In part 1 I talked about the general idea of the
depcheck test, and part 2 got into some of the messy details. If you'd like a more detailed look at how
depcheck should operate - using some simplified examples of problems we've actually seen in Fedora - you should check out this document and the super-fancy inkscape drawings therein.
Now let's discuss a couple of things that
depcheck (and AutoQA in general) doesn't do yet.
Handling (or Not Handling) File Conflicts
As mentioned previously,
depcheck is not capable of catching file conflicts. It's outside the scope of the test, mostly due to the fact that
yum itself doesn't handle file conflicts. To check for file conflicts,
yum actually just downloads all the packages to be updated and tells RPM to check them. RPM then reads the actual headers contained in the downloaded files and uses its complex, twisty algorithms (including the multilib magic described elsewhere) to decide whether it also thinks this update transaction is OK. This happens completely outside of
yum - only RPM can correctly detect file conflicts.
So if we want to correctly catch file conflicts, we need to make RPM do the work. The obvious solution would be to trick RPM the same way we trick
depcheck - that is, by making RPM think all the available packages in the repos are installed on the system, so it will check the new updates against all existing, available packages.
Unfortunately, it turns out to be significantly harder to lie to RPM about what's installed on the system. All the data that
yum requires in order to simulate having a package installed is in the repo metadata, but the data RPM needs is only available from the packages themselves. So the inescapable conclusion is: right now, to do the job correctly and completely, a test to prevent file conflicts would need to examine all 20,000+ available packages every time it ran.

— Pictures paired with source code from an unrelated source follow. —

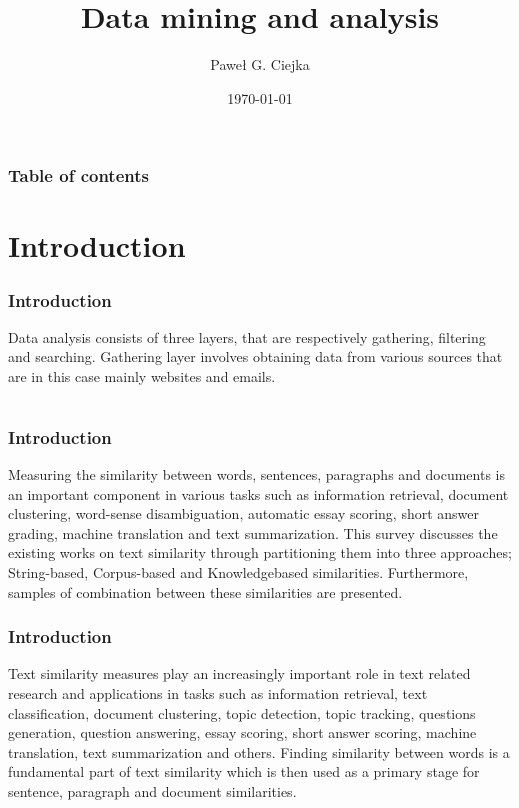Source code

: \documentclass{beamer}
\title[Data mining and analysis]{Data mining and analysis}
\author[Ciejka, P. G.]{Paweł G. Ciejka}
\date{\today}
\begin{document}
\begin{frame}
 \maketitle
\end{frame}

\begin{frame}
\frametitle{Table of contents}
 \tableofcontents
\end{frame}

\section{Introduction}
\begin{frame}
    \frametitle{Introduction}
    \begin{minipage}{\textwidth}
        Data analysis consists of three layers, that are respectively gathering, filtering and searching.
        Gathering layer involves obtaining data from various sources that are in this case mainly websites and emails. 
    \end{minipage}
\end{frame} 




\section{}
\begin{frame}
    \frametitle{Introduction}
    \begin{minipage}{\textwidth}
        Measuring the similarity between words, sentences,
        paragraphs and documents is an important component in
        various tasks such as information retrieval, document
        clustering, word-sense disambiguation, automatic essay
        scoring, short answer grading, machine translation and text
        summarization. This survey discusses the existing works on
        text similarity through partitioning them into three
        approaches; String-based, Corpus-based and Knowledgebased
        similarities. Furthermore, samples of combination
        between these similarities are presented.
    \end{minipage}
\end{frame}    

\begin{frame}
    \frametitle{Introduction}
    \begin{minipage}{\textwidth}
        Text similarity measures play an increasingly important role
        in text related research and applications in tasks such as
        information retrieval, text classification, document clustering,
        topic detection, topic tracking, questions generation, question
        answering, essay scoring, short answer scoring, machine
        translation, text summarization and others. Finding similarity
        between words is a fundamental part of text similarity which
        is then used as a primary stage for sentence, paragraph and
        document similarities.      
    \end{minipage}
\end{frame}        
 
\end{document}
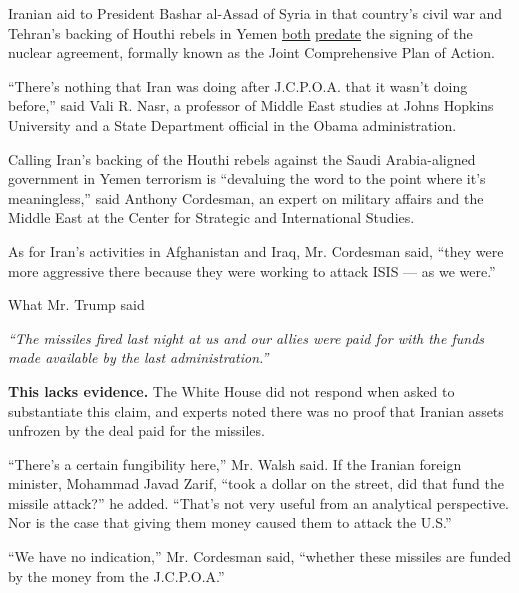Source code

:Iranian aid to President Bashar al-Assad of Syria in that country's
civil war and Tehran's backing of Houthi rebels in Yemen
\href{https://www.theguardian.com/world/2011/may/08/iran-helping-syrian-regime-protesters}{both}
\href{https://www.yahoo.com/news/iran-arming-yemens-huthi-rebels-since-2009-un-202936346.html?guccounter=1\&guce_referrer=aHR0cHM6Ly9lbi53aWtpcGVkaWEub3JnLw\&guce_referrer_sig=AQAAANfAtm7ElL-V-ArfyRoFMf8i9Pks3YI97lUAXHnGAVRYkSI9JPbe7SldOsNA6zSEASgtNaubY_nmARO39x4afp-T3lhYgJAxKRGj61dtVm5iNHjno5e6viM214GWRHmAVkkfIVLk2SmICJwIHaxhRDQR8p5SO0mPkgHFD-1pngp9}{predate}
the signing of the nuclear agreement, formally known as the Joint
Comprehensive Plan of Action.

``There's nothing that Iran was doing after J.C.P.O.A. that it wasn't
doing before,'' said Vali R. Nasr, a professor of Middle East studies at
Johns Hopkins University and a State Department official in the Obama
administration.

Calling Iran's backing of the Houthi rebels against the Saudi
Arabia-aligned government in Yemen terrorism is ``devaluing the word to
the point where it's meaningless,'' said Anthony Cordesman, an expert on
military affairs and the Middle East at the Center for Strategic and
International Studies.

As for Iran's activities in Afghanistan and Iraq, Mr. Cordesman said,
``they were more aggressive there because they were working to attack
ISIS --- as we were.''

What Mr. Trump said

\emph{``The missiles fired last night at us and our allies were paid for
with the funds made available by the last administration.''}

\textbf{This lacks evidence.} The White House did not respond when asked
to substantiate this claim, and experts noted there was no proof that
Iranian assets unfrozen by the deal paid for the missiles.

``There's a certain fungibility here,'' Mr. Walsh said. If the Iranian
foreign minister, Mohammad Javad Zarif, ``took a dollar on the street,
did that fund the missile attack?'' he added. ``That's not very useful
from an analytical perspective. Nor is the case that giving them money
caused them to attack the U.S.''

``We have no indication,'' Mr. Cordesman said, ``whether these missiles
are funded by the money from the J.C.P.O.A.''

We could easily have a simpler test that just uses the information available in the
yum repodata, and merely warns package maintainers about possible file conflicts. But turning this on too soon might turn out to do more harm than good: the last thing we want to do is overwhelm maintainers with false positives, and have them start ignoring messages from AutoQA. We want AutoQA to be trustworthy and reliable, and that means making sure it's doing things right, even if that takes a lot longer.
In the meantime, I'm pretty sure
depcheck is correctly catching the problems it's designed to catch. It'll need some testing but soon enough it will be working exactly how we want. Then the question becomes: how do we actually prevent things that are definitely broken from getting into the live repos?
Infrastructure Integration, or: Makin' It Do Stuff
A little bit of background: the
depcheck test is part of the Fedora QA team's effort to automate the Package Update Acceptance Test Plan. This test plan outlines a set of (very basic) tests which we use to decide whether a new update is ready to be tested by the QA team. (Please note that passing the PUATP does not indicate that the update is ready for release - it just means the package is eligible for actual testing.)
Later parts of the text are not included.